┌────────
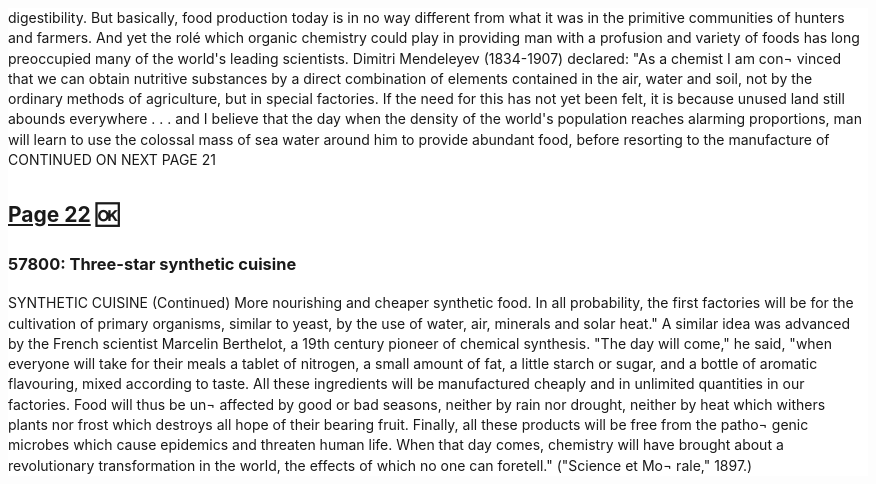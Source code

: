 digestibility. But basically, food
production today is in no way different
from what it was in the primitive
communities of hunters and farmers.
And yet the rolé which organic
chemistry could play in providing man
with a profusion and variety of foods
has long preoccupied many of the
world's leading scientists.
Dimitri Mendeleyev (1834-1907)
declared: "As a chemist I am con¬
vinced that we can obtain nutritive
substances by a direct combination of
elements contained in the air, water
and soil, not by the ordinary methods
of agriculture, but in special factories.
If the need for this has not yet been
felt, it is because unused land still
abounds everywhere . . . and I believe
that the day when the density of the
world's population reaches alarming
proportions, man will learn to use the
colossal mass of sea water around
him to provide abundant food, before
resorting to the manufacture of
CONTINUED ON NEXT PAGE
21
## [Page 22](https://demo.humlab.umu.se/courier/057783engo.pdf#page=22) 🆗
### 57800: Three-star synthetic cuisine
SYNTHETIC CUISINE (Continued)
More nourishing and cheaper
synthetic food. In all probability, the
first factories will be for the cultivation
of primary organisms, similar to yeast,
by the use of water, air, minerals and
solar heat."
A similar idea was advanced by the
French scientist Marcelin Berthelot,
a 19th century pioneer of chemical
synthesis. "The day will come," he
said, "when everyone will take for
their meals a tablet of nitrogen, a small
amount of fat, a little starch or sugar,
and a bottle of aromatic flavouring,
mixed according to taste. All these
ingredients will be manufactured
cheaply and in unlimited quantities in
our factories. Food will thus be un¬
affected by good or bad seasons,
neither by rain nor drought, neither
by heat which withers plants nor
frost which destroys all hope of
their bearing fruit. Finally, all these
products will be free from the patho¬
genic microbes which cause epidemics
and threaten human life. When that
day comes, chemistry will have brought
about a revolutionary transformation
in the world, the effects of which no
one can foretell." ("Science et Mo¬
rale," 1897.)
└────────
| Aim of the exercise |
Restate word for word the lines of the data above, starting at the line containing "him to provide abundant food, before" and ending at the line containing "SYNTHETIC CUISINE (Continued)", both included, and nothing more.

| Exercise output |
him to provide abundant food, before
resorting to the manufacture of
CONTINUED ON NEXT PAGE
21
## [Page 22](https://demo.humlab.umu.se/courier/057783engo.pdf#page=22) 🆗
### 57800: Three-star synthetic cuisine
SYNTHETIC CUISINE (Continued)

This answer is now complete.